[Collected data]
══════════════════════════════
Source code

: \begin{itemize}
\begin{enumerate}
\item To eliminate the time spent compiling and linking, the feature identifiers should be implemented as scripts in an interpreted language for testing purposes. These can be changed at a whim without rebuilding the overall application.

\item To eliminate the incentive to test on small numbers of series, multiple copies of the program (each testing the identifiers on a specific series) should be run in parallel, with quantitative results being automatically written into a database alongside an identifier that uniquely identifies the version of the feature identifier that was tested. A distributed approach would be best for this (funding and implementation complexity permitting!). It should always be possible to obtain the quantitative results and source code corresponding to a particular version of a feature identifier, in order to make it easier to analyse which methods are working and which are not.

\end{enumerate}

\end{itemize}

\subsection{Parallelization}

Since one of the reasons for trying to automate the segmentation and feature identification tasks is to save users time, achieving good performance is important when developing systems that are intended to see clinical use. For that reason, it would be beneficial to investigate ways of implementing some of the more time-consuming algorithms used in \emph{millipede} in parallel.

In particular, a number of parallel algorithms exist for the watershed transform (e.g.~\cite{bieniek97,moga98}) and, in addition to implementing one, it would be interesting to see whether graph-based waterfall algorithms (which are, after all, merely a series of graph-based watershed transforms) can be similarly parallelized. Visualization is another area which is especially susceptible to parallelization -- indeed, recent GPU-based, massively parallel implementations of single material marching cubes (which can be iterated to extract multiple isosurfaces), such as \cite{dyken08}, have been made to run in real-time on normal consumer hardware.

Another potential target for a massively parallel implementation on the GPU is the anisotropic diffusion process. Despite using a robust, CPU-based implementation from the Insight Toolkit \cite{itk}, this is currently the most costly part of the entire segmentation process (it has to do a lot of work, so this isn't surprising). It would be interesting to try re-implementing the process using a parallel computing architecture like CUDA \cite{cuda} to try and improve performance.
══════════════════════════════
EXERCISE BRIEF:
Go through the records. Copy each line where "particular" appears.

RESULT:
\item To eliminate the incentive to test on small numbers of series, multiple copies of the program (each testing the identifiers on a specific series) should be run in parallel, with quantitative results being automatically written into a database alongside an identifier that uniquely identifies the version of the feature identifier that was tested. A distributed approach would be best for this (funding and implementation complexity permitting!). It should always be possible to obtain the quantitative results and source code corresponding to a particular version of a feature identifier, in order to make it easier to analyse which methods are working and which are not.
In particular, a number of parallel algorithms exist for the watershed transform (e.g.~\cite{bieniek97,moga98}) and, in addition to implementing one, it would be interesting to see whether graph-based waterfall algorithms (which are, after all, merely a series of graph-based watershed transforms) can be similarly parallelized. Visualization is another area which is especially susceptible to parallelization -- indeed, recent GPU-based, massively parallel implementations of single material marching cubes (which can be iterated to extract multiple isosurfaces), such as \cite{dyken08}, have been made to run in real-time on normal consumer hardware.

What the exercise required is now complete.